It seems to me the smart guys and gals in Silicon Valley could do something like the following:
1. Create an app that would let the user select any news/video link - without opening it; this is important, because once the link is opened, the person or organization at the other end can make money. We have to get to the underlying article or video without succumbing to clickbait (many users never even read past the headline on fake news, before passing it on, making such news spread even faster.
2. The app would trace the link back to its original source. Any legitimate news story will have links. Any mainstream video can, or should, provide a transcript, or at least a list of sources to go with the video, that can be investigated by a bot. If there is no way to trace an article/video back to its original source, that is a flashing red flag right there (really, I mean a literal red flag should flash onscreen in this case). Legitimate news media will want people to know they've created an article or video. Teenage hackers from Macedonia or wherever, will not.

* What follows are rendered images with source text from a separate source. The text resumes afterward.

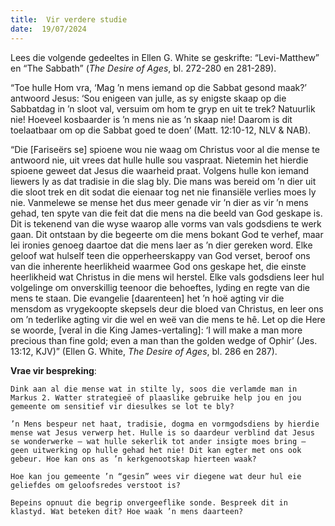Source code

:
 ```yaml
---
title:  Vir verdere studie
date:  19/07/2024
---
```


Lees die volgende gedeeltes in Ellen G. White se geskrifte: “Levi-Matthew” en “The Sabbath” (_The Desire of Ages_, bl. 272-280 en 281-289).

“Toe hulle Hom vra, ‘Mag ’n mens iemand op die Sabbat gesond maak?’ antwoord Jesus: ‘Sou enigeen van julle, as sy enigste skaap op die Sabbatdag in ’n sloot val, versuim om hom te gryp en uit te trek? Natuurlik nie! Hoeveel kosbaarder is ’n mens nie as ’n skaap nie! Daarom is dit toelaatbaar om op die Sabbat goed te doen’ (Matt. 12:10-12, NLV & NAB).

“Die [Fariseërs se] spioene wou nie waag om Christus voor al die mense te antwoord nie, uit vrees dat hulle hulle sou vaspraat. Nietemin het hierdie spioene geweet dat Jesus die waarheid praat. Volgens hulle kon iemand liewers ly as dat tradisie in die slag bly. Die mans was bereid om ’n dier uit die sloot trek en dit sodat die eienaar tog net nie finansiële verlies moes ly nie. Vanmelewe se mense het dus meer genade vir ’n dier as vir ’n mens gehad, ten spyte van die feit dat die mens na die beeld van God geskape is. Dit is tekenend van die wyse waarop alle vorms van vals godsdiens te werk gaan. Dit ontstaan by die begeerte om die mens bokant God te verhef, maar lei ironies genoeg daartoe dat die mens laer as ’n dier gereken word. Elke geloof wat hulself teen die opperheerskappy van God verset, beroof ons van die inherente heerlikheid waarmee God ons geskape het, die einste heerlikheid wat Christus in die mens wil herstel. Elke vals godsdiens leer hul volgelinge om onverskillig teenoor die behoeftes, lyding en regte van die mens te staan. Die evangelie [daarenteen] het ’n hoë agting vir die mensdom as vrygekoopte skepsels deur die bloed van Christus, en leer ons om ’n tederlike agting vir die wel en weë van die mens te hê. Let op die Here se woorde, [veral in die King James-vertaling]: ‘I will make a man more precious than fine gold; even a man than the golden wedge of Ophir’ (Jes. 13:12, KJV)” (Ellen G. White, _The Desire of Ages_, bl. 286 en 287).

**Vrae vir bespreking**:

`Dink aan al die mense wat in stilte ly, soos die verlamde man in Markus 2. Watter strategieë of plaaslike gebruike help jou en jou gemeente om sensitief vir diesulkes se lot te bly?`

`’n Mens bespeur net haat, tradisie, dogma en vormgodsdiens by hierdie mense wat Jesus verwerp het. Hulle is so daardeur verblind dat Jesus se wonderwerke — wat hulle sekerlik tot ander insigte moes bring — geen uitwerking op hulle gehad het nie! Dit kan egter met ons ook gebeur. Hoe kan ons as ’n kerkgenootskap hierteen waak?`

`Hoe kan jou gemeente ’n “gesin” wees vir diegene wat deur hul eie geliefdes om geloofsredes verstoot is?`

`Bepeins opnuut die begrip onvergeeflike sonde. Bespreek dit in klastyd. Wat beteken dit? Hoe waak ’n mens daarteen?`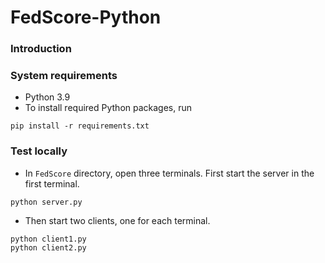 # FedScore-Python
### Introduction
### System requirements
- Python 3.9
- To install required Python packages, run
```
pip install -r requirements.txt
```

### Test locally
- In `FedScore` directory, open three terminals. First start the server in the first terminal.
```
python server.py
```
- Then start two clients, one for each terminal.
```
python client1.py
python client2.py
```
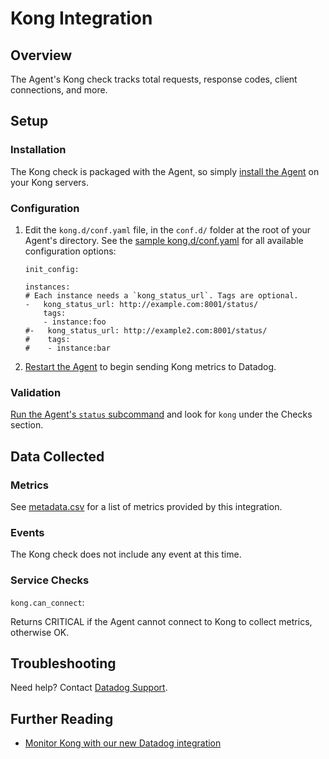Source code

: # Kong Integration

## Overview

The Agent's Kong check tracks total requests, response codes, client connections, and more.

## Setup
### Installation

The Kong check is packaged with the Agent, so simply [install the Agent][1] on your Kong servers.

### Configuration

1. Edit the `kong.d/conf.yaml` file, in the `conf.d/` folder at the root of your Agent's directory. See the [sample kong.d/conf.yaml][2] for all available configuration options:

    ```
    init_config:

    instances:
    # Each instance needs a `kong_status_url`. Tags are optional.
    -   kong_status_url: http://example.com:8001/status/
        tags:
        - instance:foo
    #-   kong_status_url: http://example2.com:8001/status/
    #    tags:
    #    - instance:bar
    ```

2. [Restart the Agent][3] to begin sending Kong metrics to Datadog.

### Validation

[Run the Agent's `status` subcommand][4] and look for `kong` under the Checks section.

## Data Collected
### Metrics

See [metadata.csv][5] for a list of metrics provided by this integration.

### Events
The Kong check does not include any event at this time.

### Service Checks

`kong.can_connect`:

Returns CRITICAL if the Agent cannot connect to Kong to collect metrics, otherwise OK.

## Troubleshooting
Need help? Contact [Datadog Support][6].

## Further Reading

* [Monitor Kong with our new Datadog integration][7]


[1]: https://app.datadoghq.com/account/settings#agent
[2]: https://github.com/DataDog/integrations-core/blob/master/kong/conf.yaml.example
[3]: https://docs.datadoghq.com/agent/faq/agent-commands/#start-stop-restart-the-agent
[4]: https://docs.datadoghq.com/agent/faq/agent-commands/#agent-status-and-information
[5]: https://github.com/DataDog/integrations-core/blob/master/kong/metadata.csv
[6]: http://docs.datadoghq.com/help/
[7]: https://www.datadoghq.com/blog/monitor-kong-datadog/
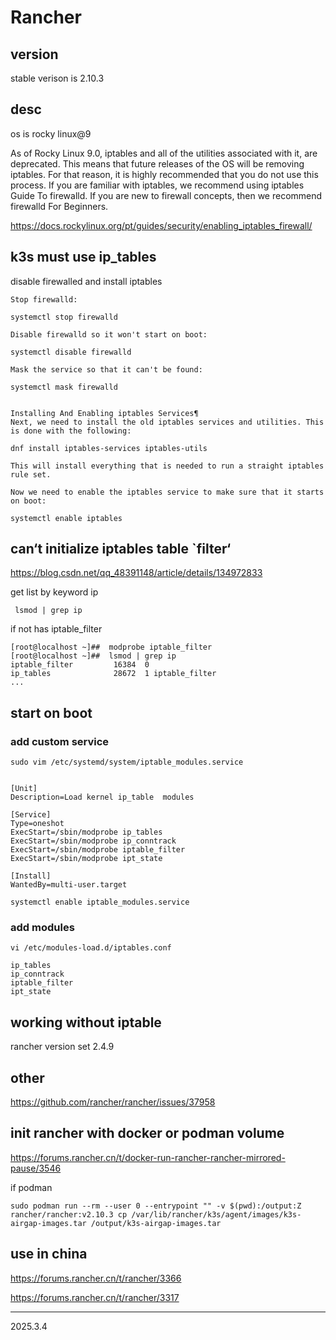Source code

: # Rancher

## version

stable verison is 2.10.3

## desc

os is rocky linux@9

As of Rocky Linux 9.0, iptables and all of the utilities associated with it, are deprecated. This means that future releases of the OS will be removing iptables. For that reason, it is highly recommended that you do not use this process. If you are familiar with iptables, we recommend using iptables Guide To firewalld. If you are new to firewall concepts, then we recommend firewalld For Beginners.

<https://docs.rockylinux.org/pt/guides/security/enabling_iptables_firewall/>

## k3s must use ip_tables

disable firewalled and install iptables

```shell
Stop firewalld:

systemctl stop firewalld

Disable firewalld so it won't start on boot:

systemctl disable firewalld

Mask the service so that it can't be found:

systemctl mask firewalld


Installing And Enabling iptables Services¶
Next, we need to install the old iptables services and utilities. This is done with the following:

dnf install iptables-services iptables-utils

This will install everything that is needed to run a straight iptables rule set.

Now we need to enable the iptables service to make sure that it starts on boot:

systemctl enable iptables

```

## can‘t initialize iptables table `filter‘

<https://blog.csdn.net/qq_48391148/article/details/134972833>

get list by keyword ip

```shell
 lsmod | grep ip
```

if not has  iptable_filter

```shell
[root@localhost ~]##  modprobe iptable_filter
[root@localhost ~]##  lsmod | grep ip
iptable_filter         16384  0
ip_tables              28672  1 iptable_filter
...

```

## start on boot

### add custom service

```shell
sudo vim /etc/systemd/system/iptable_modules.service
```

```shell

[Unit]
Description=Load kernel ip_table  modules

[Service]
Type=oneshot
ExecStart=/sbin/modprobe ip_tables
ExecStart=/sbin/modprobe ip_conntrack
ExecStart=/sbin/modprobe iptable_filter
ExecStart=/sbin/modprobe ipt_state

[Install]
WantedBy=multi-user.target
```

```shell
systemctl enable iptable_modules.service
```

### add modules

```shell
vi /etc/modules-load.d/iptables.conf

ip_tables
ip_conntrack
iptable_filter
ipt_state
```

## working without iptable

rancher version set 2.4.9

## other

<https://github.com/rancher/rancher/issues/37958>

## init rancher with docker or podman volume

<https://forums.rancher.cn/t/docker-run-rancher-rancher-mirrored-pause/3546>

if podman

```shell
sudo podman run --rm --user 0 --entrypoint "" -v $(pwd):/output:Z rancher/rancher:v2.10.3 cp /var/lib/rancher/k3s/agent/images/k3s-airgap-images.tar /output/k3s-airgap-images.tar
```

## use in china

<https://forums.rancher.cn/t/rancher/3366>

<https://forums.rancher.cn/t/rancher/3317>

-----------------
2025.3.4
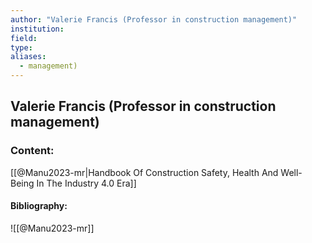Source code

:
 ```yaml
---
author: "Valerie Francis (Professor in construction management)"
institution:
field:
type:
aliases:
  - management)
---
```


## Valerie Francis (Professor in construction management)

### Content:
[[@Manu2023-mr|Handbook Of Construction Safety, Health And Well-Being In The Industry 4.0 Era]]

#### Bibliography:

![[@Manu2023-mr]]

Sourcing matters. It's Journalism 101. If a source IP is blocked, or there are suspicious hops all over the internet, that too should trigger a red flag. But, source alone should not be used to discriminate. There may be legitimate sources from anywhere in the world, some taking great risks in getting the truth out. The source should be identified, as to location (without endangering anyone if it's non-commercial), and if possible, identity of the reporter. Again, legitimate journalists want to be known, they don't want to hide their identities.
Whistle-blowers do exist, and they have outlets like Wikileaks to preserve their anonymity, but they are not the ones seeking to profit from clicks. They are not whom we're talking about here.
3. Maintain a self-growing database of media at the end of the chain, in a sort of Wikimedia style, where organizations can comment on the sources, briefly. But also allow the organization itself to post a brief description of itself. Again, legitimate news organizations will happily do this. Propaganda-R-Us will not.
In the news business, reputation is everything. Lose that and no one will read your stuff, no matter how sensational.
Let's turn the Internet's most powerful ability to interconnect everyone to our collective advantage, and let's do it in a way that is fair, honest, unbiased, and automated so that particular political elites do not control what we think, either overtly through fake news, or by suppressing our right to decide for ourselves. Transparency can save us.